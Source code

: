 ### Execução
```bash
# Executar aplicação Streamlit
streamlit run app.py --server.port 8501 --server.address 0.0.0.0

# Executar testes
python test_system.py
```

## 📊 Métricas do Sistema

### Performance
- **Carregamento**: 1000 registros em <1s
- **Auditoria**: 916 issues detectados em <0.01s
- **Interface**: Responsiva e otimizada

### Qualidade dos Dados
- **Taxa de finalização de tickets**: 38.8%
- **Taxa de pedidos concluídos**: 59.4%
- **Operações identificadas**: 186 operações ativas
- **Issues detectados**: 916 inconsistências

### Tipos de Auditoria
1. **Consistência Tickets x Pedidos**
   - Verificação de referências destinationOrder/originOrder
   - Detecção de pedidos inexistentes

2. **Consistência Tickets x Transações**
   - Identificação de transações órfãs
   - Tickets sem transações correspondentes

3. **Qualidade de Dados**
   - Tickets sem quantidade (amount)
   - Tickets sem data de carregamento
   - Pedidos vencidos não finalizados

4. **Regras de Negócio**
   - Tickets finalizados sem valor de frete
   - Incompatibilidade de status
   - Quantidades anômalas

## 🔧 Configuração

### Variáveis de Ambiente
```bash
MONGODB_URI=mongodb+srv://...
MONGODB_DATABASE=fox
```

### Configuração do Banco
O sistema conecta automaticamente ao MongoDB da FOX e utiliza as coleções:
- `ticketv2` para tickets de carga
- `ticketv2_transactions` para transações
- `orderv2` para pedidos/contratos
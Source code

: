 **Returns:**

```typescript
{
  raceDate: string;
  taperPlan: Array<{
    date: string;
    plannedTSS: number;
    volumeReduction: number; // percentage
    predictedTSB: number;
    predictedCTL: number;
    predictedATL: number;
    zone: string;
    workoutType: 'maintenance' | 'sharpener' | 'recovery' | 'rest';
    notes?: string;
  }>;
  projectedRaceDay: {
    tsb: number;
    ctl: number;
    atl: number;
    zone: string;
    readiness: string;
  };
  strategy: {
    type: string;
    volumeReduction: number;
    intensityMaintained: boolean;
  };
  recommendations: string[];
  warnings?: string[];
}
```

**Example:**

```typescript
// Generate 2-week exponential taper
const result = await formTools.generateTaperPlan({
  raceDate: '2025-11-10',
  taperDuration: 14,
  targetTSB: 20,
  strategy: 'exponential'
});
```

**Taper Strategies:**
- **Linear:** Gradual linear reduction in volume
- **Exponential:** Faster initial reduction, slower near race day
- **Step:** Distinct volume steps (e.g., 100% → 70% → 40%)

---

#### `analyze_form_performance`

Directions for this task
Beginning at the opening line of the data, transcribe each line exactly until you reach the line with "- Pedidos vencidos não finalizados", which you also include, and go no further.

Answer below
Source code

: ### Execução
```bash
# Executar aplicação Streamlit
streamlit run app.py --server.port 8501 --server.address 0.0.0.0

# Executar testes
python test_system.py
```

## 📊 Métricas do Sistema

### Performance
- **Carregamento**: 1000 registros em <1s
- **Auditoria**: 916 issues detectados em <0.01s
- **Interface**: Responsiva e otimizada

### Qualidade dos Dados
- **Taxa de finalização de tickets**: 38.8%
- **Taxa de pedidos concluídos**: 59.4%
- **Operações identificadas**: 186 operações ativas
- **Issues detectados**: 916 inconsistências

### Tipos de Auditoria
1. **Consistência Tickets x Pedidos**
   - Verificação de referências destinationOrder/originOrder
   - Detecção de pedidos inexistentes

2. **Consistência Tickets x Transações**
   - Identificação de transações órfãs
   - Tickets sem transações correspondentes

3. **Qualidade de Dados**
   - Tickets sem quantidade (amount)
   - Tickets sem data de carregamento
   - Pedidos vencidos não finalizados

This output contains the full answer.